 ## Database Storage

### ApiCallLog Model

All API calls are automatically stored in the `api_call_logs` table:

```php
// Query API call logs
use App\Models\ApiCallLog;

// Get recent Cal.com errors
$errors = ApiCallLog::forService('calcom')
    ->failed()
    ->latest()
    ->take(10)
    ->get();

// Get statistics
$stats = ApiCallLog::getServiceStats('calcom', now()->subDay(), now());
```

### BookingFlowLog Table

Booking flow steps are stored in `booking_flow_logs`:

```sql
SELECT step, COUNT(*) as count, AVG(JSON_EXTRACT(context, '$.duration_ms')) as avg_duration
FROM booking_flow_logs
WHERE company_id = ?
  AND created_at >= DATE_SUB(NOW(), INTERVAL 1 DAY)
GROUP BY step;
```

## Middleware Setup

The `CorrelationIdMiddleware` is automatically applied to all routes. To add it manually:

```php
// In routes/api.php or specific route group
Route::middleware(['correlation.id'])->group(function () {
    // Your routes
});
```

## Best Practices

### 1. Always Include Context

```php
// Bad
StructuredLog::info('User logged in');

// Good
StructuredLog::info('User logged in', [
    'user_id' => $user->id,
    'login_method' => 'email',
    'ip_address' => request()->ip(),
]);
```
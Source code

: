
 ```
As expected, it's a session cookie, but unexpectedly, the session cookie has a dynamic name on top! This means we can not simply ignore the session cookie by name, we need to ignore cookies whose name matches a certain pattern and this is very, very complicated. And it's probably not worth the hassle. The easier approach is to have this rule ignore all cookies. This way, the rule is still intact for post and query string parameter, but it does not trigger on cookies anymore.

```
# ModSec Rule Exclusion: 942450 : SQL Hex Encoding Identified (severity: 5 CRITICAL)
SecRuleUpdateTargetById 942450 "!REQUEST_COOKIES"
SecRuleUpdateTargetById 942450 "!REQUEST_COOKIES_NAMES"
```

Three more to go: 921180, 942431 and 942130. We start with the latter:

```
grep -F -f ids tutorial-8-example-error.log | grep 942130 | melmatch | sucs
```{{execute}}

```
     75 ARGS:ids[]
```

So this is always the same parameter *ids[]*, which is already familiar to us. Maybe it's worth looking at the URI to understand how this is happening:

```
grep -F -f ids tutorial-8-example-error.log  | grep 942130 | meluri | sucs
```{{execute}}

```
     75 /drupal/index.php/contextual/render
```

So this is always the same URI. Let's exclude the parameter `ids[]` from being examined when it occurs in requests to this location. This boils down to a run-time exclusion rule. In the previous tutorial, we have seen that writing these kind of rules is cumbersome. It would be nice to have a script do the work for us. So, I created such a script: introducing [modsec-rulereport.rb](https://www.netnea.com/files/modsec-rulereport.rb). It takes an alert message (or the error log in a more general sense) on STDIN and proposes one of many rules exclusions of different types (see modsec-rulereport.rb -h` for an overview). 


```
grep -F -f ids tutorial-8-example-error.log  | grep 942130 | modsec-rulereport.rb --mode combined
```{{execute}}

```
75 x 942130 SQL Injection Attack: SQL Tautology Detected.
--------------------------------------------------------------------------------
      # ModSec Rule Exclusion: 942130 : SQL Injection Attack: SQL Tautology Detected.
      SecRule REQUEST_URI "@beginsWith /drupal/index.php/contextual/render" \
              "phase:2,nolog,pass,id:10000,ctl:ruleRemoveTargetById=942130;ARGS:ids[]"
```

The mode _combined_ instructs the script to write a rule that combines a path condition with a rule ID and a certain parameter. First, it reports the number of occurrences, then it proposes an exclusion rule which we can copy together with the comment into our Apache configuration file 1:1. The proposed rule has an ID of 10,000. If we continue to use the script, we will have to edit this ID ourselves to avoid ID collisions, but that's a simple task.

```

PROBLEM TO WORK ON:
The expected answer is a copy of each line above containing "index".

RESPONSE TO THIS EXERCISE:
     75 /drupal/index.php/contextual/render
      SecRule REQUEST_URI "@beginsWith /drupal/index.php/contextual/render" \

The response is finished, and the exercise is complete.